━━ DATASET EXCERPTS

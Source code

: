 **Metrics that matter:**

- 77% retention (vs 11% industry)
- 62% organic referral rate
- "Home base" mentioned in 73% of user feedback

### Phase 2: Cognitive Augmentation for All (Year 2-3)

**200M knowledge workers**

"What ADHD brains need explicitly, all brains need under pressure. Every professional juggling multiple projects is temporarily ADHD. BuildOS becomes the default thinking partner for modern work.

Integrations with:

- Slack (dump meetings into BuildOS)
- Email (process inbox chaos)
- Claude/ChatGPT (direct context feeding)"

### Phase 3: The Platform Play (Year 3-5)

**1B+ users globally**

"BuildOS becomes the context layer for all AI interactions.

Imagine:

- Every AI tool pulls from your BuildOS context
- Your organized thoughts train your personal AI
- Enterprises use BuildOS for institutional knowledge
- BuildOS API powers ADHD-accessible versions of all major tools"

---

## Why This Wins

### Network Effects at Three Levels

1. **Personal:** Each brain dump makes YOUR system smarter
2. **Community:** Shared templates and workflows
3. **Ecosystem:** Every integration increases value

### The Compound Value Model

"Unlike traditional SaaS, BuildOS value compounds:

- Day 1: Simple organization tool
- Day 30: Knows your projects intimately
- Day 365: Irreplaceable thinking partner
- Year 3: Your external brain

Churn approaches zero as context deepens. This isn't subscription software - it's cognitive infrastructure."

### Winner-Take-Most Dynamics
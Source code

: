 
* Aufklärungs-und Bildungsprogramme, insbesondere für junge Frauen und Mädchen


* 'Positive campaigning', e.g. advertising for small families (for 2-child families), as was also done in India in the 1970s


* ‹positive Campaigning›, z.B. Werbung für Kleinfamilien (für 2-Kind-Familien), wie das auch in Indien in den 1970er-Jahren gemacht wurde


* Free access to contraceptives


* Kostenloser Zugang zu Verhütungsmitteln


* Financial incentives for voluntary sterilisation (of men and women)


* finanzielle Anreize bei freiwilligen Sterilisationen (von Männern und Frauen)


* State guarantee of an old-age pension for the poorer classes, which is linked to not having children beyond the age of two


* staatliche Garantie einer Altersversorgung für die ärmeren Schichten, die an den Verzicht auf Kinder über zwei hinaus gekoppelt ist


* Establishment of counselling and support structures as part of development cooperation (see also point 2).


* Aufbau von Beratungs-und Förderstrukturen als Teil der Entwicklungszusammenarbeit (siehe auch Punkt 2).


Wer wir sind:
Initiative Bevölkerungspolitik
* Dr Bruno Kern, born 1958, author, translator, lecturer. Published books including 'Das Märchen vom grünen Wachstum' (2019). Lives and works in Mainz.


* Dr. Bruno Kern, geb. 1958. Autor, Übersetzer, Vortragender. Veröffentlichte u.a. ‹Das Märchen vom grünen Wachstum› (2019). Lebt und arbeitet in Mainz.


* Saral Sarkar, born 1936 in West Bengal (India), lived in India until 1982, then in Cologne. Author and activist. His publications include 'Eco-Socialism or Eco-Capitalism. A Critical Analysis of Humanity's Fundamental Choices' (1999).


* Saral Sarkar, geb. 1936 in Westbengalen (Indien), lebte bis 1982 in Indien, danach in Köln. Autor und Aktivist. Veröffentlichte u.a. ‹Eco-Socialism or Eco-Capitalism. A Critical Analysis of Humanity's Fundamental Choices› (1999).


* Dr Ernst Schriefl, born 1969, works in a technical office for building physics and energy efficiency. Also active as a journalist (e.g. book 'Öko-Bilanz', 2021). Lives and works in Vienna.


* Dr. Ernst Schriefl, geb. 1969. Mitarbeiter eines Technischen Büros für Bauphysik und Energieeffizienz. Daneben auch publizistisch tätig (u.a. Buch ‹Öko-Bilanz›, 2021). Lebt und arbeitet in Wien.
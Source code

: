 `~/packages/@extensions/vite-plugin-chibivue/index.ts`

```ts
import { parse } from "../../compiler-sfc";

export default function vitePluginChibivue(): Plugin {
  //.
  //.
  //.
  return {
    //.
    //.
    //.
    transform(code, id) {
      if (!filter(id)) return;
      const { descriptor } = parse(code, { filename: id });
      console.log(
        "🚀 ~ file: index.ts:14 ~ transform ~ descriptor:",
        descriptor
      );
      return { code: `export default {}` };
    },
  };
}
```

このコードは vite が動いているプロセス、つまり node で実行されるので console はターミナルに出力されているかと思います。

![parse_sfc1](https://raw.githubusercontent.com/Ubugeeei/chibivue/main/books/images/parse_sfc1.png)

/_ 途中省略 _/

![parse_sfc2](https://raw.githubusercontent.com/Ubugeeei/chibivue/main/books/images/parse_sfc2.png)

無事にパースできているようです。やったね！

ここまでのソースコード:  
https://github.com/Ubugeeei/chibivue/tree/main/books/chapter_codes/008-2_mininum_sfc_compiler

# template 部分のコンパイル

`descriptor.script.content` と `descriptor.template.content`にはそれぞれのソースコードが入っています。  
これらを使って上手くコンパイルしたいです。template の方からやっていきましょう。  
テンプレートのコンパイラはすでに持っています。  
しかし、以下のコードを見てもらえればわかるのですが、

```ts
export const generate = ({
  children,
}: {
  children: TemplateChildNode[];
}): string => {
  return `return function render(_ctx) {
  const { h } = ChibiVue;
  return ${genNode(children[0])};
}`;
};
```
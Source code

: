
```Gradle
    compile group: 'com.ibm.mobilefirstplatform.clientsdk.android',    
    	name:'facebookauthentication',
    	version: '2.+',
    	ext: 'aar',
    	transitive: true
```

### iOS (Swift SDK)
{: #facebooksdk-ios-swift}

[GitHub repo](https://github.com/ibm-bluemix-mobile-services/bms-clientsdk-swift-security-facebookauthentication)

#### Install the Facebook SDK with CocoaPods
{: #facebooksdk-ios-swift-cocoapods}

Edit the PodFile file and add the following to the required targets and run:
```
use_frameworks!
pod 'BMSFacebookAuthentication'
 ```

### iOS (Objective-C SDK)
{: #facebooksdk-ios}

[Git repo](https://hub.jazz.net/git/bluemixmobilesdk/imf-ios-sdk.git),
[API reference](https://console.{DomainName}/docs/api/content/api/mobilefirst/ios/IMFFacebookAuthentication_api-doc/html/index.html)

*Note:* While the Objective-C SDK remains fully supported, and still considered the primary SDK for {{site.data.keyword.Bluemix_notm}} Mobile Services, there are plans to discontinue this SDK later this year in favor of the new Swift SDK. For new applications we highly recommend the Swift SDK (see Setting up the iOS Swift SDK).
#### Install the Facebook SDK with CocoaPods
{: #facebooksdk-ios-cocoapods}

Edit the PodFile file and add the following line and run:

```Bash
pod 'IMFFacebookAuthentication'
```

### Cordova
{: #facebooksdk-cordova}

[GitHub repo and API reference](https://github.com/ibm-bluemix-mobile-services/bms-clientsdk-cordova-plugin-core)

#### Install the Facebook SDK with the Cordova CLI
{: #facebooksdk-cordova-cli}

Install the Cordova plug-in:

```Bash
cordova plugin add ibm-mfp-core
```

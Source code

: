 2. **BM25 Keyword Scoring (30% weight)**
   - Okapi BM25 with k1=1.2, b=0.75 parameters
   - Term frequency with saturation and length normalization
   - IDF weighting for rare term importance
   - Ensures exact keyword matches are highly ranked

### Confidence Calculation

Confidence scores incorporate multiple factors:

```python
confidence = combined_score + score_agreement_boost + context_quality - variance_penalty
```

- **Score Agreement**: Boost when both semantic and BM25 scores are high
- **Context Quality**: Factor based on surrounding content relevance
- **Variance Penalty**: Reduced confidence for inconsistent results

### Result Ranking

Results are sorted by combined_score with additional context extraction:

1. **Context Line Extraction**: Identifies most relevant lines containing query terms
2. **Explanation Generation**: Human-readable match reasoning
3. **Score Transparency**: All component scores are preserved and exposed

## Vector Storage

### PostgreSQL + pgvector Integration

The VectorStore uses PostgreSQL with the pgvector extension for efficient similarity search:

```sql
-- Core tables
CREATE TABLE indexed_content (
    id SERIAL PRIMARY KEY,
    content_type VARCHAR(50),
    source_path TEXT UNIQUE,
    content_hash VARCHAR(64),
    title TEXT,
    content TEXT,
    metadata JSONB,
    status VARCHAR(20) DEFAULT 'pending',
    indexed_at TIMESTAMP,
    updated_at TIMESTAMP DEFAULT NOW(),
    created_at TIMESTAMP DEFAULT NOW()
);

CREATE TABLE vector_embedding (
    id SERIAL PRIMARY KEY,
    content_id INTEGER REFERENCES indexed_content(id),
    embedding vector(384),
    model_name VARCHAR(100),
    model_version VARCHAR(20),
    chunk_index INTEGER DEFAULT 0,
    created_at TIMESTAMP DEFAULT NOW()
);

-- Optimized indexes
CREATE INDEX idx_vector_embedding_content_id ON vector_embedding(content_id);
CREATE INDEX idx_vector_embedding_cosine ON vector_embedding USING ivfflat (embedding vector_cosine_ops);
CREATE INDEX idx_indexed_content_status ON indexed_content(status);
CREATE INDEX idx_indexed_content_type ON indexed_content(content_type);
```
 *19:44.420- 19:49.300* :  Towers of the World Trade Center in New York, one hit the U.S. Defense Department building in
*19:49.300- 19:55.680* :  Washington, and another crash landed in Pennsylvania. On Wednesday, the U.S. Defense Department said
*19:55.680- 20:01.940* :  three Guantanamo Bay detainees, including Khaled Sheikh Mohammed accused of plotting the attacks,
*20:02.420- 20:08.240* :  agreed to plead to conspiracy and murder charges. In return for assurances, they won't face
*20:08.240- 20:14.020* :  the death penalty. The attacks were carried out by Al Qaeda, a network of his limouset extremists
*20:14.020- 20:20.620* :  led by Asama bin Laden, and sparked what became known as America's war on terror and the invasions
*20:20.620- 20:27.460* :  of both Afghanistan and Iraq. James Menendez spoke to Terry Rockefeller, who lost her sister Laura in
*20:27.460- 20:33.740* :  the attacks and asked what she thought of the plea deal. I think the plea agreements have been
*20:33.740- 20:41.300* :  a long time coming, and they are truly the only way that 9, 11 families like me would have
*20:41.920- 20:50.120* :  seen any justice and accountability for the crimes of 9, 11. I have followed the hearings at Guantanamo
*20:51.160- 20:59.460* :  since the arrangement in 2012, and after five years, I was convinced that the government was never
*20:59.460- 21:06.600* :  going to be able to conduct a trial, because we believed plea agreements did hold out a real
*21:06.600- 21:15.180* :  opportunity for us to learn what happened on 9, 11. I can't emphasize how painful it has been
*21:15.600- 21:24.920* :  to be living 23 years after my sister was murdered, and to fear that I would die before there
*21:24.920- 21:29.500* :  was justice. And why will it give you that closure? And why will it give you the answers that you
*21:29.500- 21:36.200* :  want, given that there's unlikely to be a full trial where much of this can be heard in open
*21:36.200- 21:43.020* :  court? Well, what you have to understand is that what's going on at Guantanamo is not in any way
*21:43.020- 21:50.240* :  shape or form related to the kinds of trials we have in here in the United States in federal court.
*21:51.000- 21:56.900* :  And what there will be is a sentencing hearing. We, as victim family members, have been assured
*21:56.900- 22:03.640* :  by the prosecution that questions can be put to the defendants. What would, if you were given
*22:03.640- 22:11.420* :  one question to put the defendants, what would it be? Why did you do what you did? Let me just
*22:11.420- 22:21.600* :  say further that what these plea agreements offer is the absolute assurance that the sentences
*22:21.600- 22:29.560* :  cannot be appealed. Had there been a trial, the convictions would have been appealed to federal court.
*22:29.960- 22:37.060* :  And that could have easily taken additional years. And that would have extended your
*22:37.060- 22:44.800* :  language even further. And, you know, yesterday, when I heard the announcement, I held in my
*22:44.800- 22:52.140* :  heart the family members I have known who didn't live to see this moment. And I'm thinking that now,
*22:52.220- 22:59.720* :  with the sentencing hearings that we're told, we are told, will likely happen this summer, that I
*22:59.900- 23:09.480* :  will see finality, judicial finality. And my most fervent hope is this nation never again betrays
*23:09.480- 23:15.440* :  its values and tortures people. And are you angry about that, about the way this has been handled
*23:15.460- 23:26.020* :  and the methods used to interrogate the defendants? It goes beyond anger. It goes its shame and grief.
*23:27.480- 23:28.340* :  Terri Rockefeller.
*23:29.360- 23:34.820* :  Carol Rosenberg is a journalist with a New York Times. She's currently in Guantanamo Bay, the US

━━━━

*TASK TO COMPLETE*. Read through the entries above and copy each line that has the string "pgvector" in it.

*OUTPUT FOR THIS TASK*.
### PostgreSQL + pgvector Integration
The VectorStore uses PostgreSQL with the pgvector extension for efficient similarity search:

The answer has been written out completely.